サイラースの魔女7
◇◆◇◆◇◆◇
ルビィ失踪。
「……やはり、その後の足取りは追えません」
レプトラがキーボードを叩きながら、アベルに言う。
ルビィからの連絡が途絶えて、約二四時間。
「……逃げたんでしょうか?」
「逃げるメリットは無いと思うんだけどなあ……」
アベルはぼやいた。
ルビィには、最大級の待遇を与えてある以上、逃げるメリットは思いつかない。
逃げ出すならせめて、相応のレベルまで魔法を習熟してからだろう。
「普通に考えると何かのトラブルに巻き込まれた、って所なんだろうけど……」
なにしろ、ルビィにはオーウェン家のスキャンダルを嗅ぎまわるという、かなり危険な事をやらせているのだ。
その過程で何ががあった、と考える方が自然である。
「……現地入り……するか」
「ダメですよ」
アベルが席を立とうとしたのを、シルクコットが制する。
「ドラゴンマスターから、危ないことをさせるな、と仰せつかっています」
「お前、オレの直属だろ? なんでドラゴンマスターの……」
「お給料は、アイオブザワールドからもらっていますので」
まあ、それはそうである。
どこの会社でも、社長が一番偉いのだ。
……一番怖いのは株主からの名指しだけどな。
そんな事をアベルは考える。
まあ、実際問題として、色々やらないといけないことがあるので、そんなに長期間エッグを開ける事は出来ない。
オーウェン=サイラースはあまりにも遠すぎるのだ。
……一番、近いのはレクシーだが……
これも難しい。
レクシーは騎士団のとのジョイントミッションに組み込まれている。
これをジョイントミッションから分離するとなると、膨大な調整事項が発生する。
そうなれば、もはやエッグから別の担当者を派遣した方が早い可能性すらあるのだ。
どちらにしろ、できる事は少ない。
もともと、オーウェン=サイラースについてはアベルの手持ちで割けるリソースが無かったので、ルビィを送り込んだというのもある。つまりルビィそのもの以外に割けるリソースはない。
それはアベル自身もわかっている。
「……現地の治安維持組織は……ダメ、ですよね? やっぱり」
困った顔でレプトラ。
これまた当然の帰結として、現地の治安維持組織がオーウェン家あたりと結びついていない保証はない。
というか、結びついていると考えるべきだ。
……どうする?
アベルは熟考した。
治安維持組織がオーウェン家と結びついているという前提で、ルビィがアイオブザワールドの子飼いであることを伝えるために、あえて捜索願いを出す。という選択肢もある。
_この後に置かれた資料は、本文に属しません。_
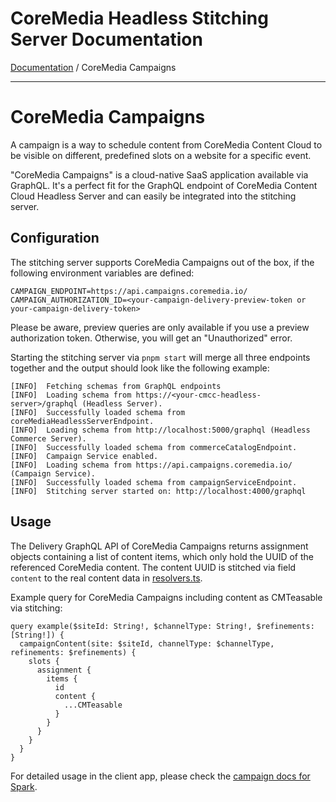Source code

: # CoreMedia Headless Stitching Server Documentation

[Documentation](../../README.md) / CoreMedia Campaigns

---

# CoreMedia Campaigns

A campaign is a way to schedule content from CoreMedia Content Cloud to be 
visible on different, predefined slots on a website for a specific event.

"CoreMedia Campaigns" is a cloud-native SaaS application available via GraphQL. 
It's a perfect fit for the GraphQL endpoint of CoreMedia Content Cloud Headless 
Server and can easily be integrated into the stitching server.

## Configuration

The stitching server supports CoreMedia Campaigns out of the box, if the 
following environment variables are defined:

```
CAMPAIGN_ENDPOINT=https://api.campaigns.coremedia.io/
CAMPAIGN_AUTHORIZATION_ID=<your-campaign-delivery-preview-token or your-campaign-delivery-token>
```

Please be aware, preview queries are only available if you use a
preview authorization token. Otherwise, you will get an "Unauthorized" error.

Starting the stitching server via `pnpm start` will merge all three endpoints 
together and the output should look like the following example:

```
[INFO]  Fetching schemas from GraphQL endpoints
[INFO]  Loading schema from https://<your-cmcc-headless-server>/graphql (Headless Server).
[INFO]  Successfully loaded schema from coreMediaHeadlessServerEndpoint.
[INFO]  Loading schema from http://localhost:5000/graphql (Headless Commerce Server).
[INFO]  Successfully loaded schema from commerceCatalogEndpoint.
[INFO]  Campaign Service enabled.
[INFO]  Loading schema from https://api.campaigns.coremedia.io/ (Campaign Service).
[INFO]  Successfully loaded schema from campaignServiceEndpoint.
[INFO]  Stitching server started on: http://localhost:4000/graphql
```

## Usage

The Delivery GraphQL API of CoreMedia Campaigns returns assignment objects 
containing a list of content items, which only hold the UUID of the referenced 
CoreMedia content. The content UUID is stitched via field `content` to the 
real content data in [resolvers.ts](../../../servers/stitching/src/resolvers.ts).

Example query for CoreMedia Campaigns including content as CMTeasable via stitching:
```
query example($siteId: String!, $channelType: String!, $refinements: [String!]) {
  campaignContent(site: $siteId, channelType: $channelType, refinements: $refinements) {
    slots {
      assignment {
        items {
          id
          content {
            ...CMTeasable
          }
        }
      }
    }
  }
}
```

For detailed usage in the client app, please check the [campaign docs for Spark](../../apps/concepts/campaigns.md).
だがその場合、口封じにいきなり殺されるリスクをしょい込むことになる。
「……難しいな。なにか、意見があったら聞かせてくれ」
レプトラとシルクコットはそれぞれ、悩み顔をする。
もっともレプトラは文官であり、シルクコットは兵隊。中長期的な戦略は専門外だ。それほど有用な意見は聞けないかもしれない。
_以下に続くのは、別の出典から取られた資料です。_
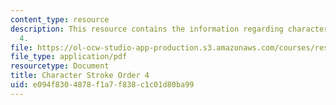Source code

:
 ```yaml
---
content_type: resource
description: This resource contains the information regarding character stroke order
  4.
file: https://ol-ocw-studio-app-production.s3.amazonaws.com/courses/res-21g-003-learning-chinese-a-foundation-course-in-mandarin-spring-2011/e094f8304878f1a7f838c1c01d80ba99_MITRES_21G_003S11_stroke04.pdf
file_type: application/pdf
resourcetype: Document
title: Character Stroke Order 4
uid: e094f830-4878-f1a7-f838-c1c01d80ba99
---
```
「……なにか理由を付けて、『ブラックバス』をオーウェン=サイラースに寄港させては?
そのタイミングでレクシーの所の警備スタッフに探らせる、あたりでいかがですか?」
通常『ブラックバス』のような大型戦術艦は、コロニーの港に直接接岸することは無い。
コロニーに対して質量が大きすぎて、剛結合してしまうとコロニーの軌道を乱す危険があるからである。
今回の海賊当番では、補給などは騎士団の『サーモン』級を経由して行っているはずだ。その『サーモン』級は連絡船のピストン輸送で、コロニーの港とやり取りする。
「まあ……そんな感じにならざるを得ないよな……やっぱり」
アベルは、顎に手をやって考える。
もっとも、それでいい考えが浮かぶわけでも無いのだが。
「……わかった、それで行こう。レプトラ、内輪の暗号でレクシーに連絡を。
終わったら、ルビィの足取りの追跡を再開してくれ。
……オレは、有力貴族にあって何かいい方法が無いか、探って来よう」
「ではお供します」
◇◆◇◆◇◆◇
サイラースの魔女は、猟奇殺人犯である。
ルビィの記憶では、拉致された被害者は全て殺害されたはずだ。
その屍は全て血を抜き取られ、街の裏路地に捨てられていたとされている。
……その死体を捨ててる現場に居合わせた、って所かしらね……
まあ、事態は最悪の部類である。
エッグフロントの一件の時の男たちは、ルビィを拉致したが連れ去るつもりだった。
アベルは、そもそもルビィの捕獲自体が目的だった。
だが、今回は違う。明らかに殺害目的での拉致。
それもあまり楽しくはなさそうな、殺し方である。
頭から袋をかぶせられて、歩かされる事数分。その後車に乗せられ一時間程。さらに歩かされること、数分。
何かの建物に入った事が、音の感じでわかる。
何度か、暴れるという選択肢も考えたが、VMEは取り上げられている。それより問題なのは、ルーシーの居場所がわからない。
普通に考えて、ルビィの近くには置いていないだろう。
そうすれば、ルーシーを脅すネタとしてルビィを使う事もできる。
もっとも、脅す以前の問題として、この後すぐ殺されそうなのだが。
都合よく誰かが助けに来てくれるとは思えない。
アベル辺りがなんの脈略も無く現れるという展開を、ルビィは一瞬期待したのが、エッグフロントにいるアベルが突然現れる可能性は限りなく低い。というかゼロだ。
アベルはそんなに自由に動き回れるほど暇ではない。
なら、現地の治安維持組織が助けに来てくれるか? と言うとこれも、絶望的だろう。
何しろ実績ベースで今まで、サイラースの魔女を捕獲できていないのだ。ルビィの番の時にだけ突然有能になって踏み込んでくる。などという事は期待するだけ無駄である。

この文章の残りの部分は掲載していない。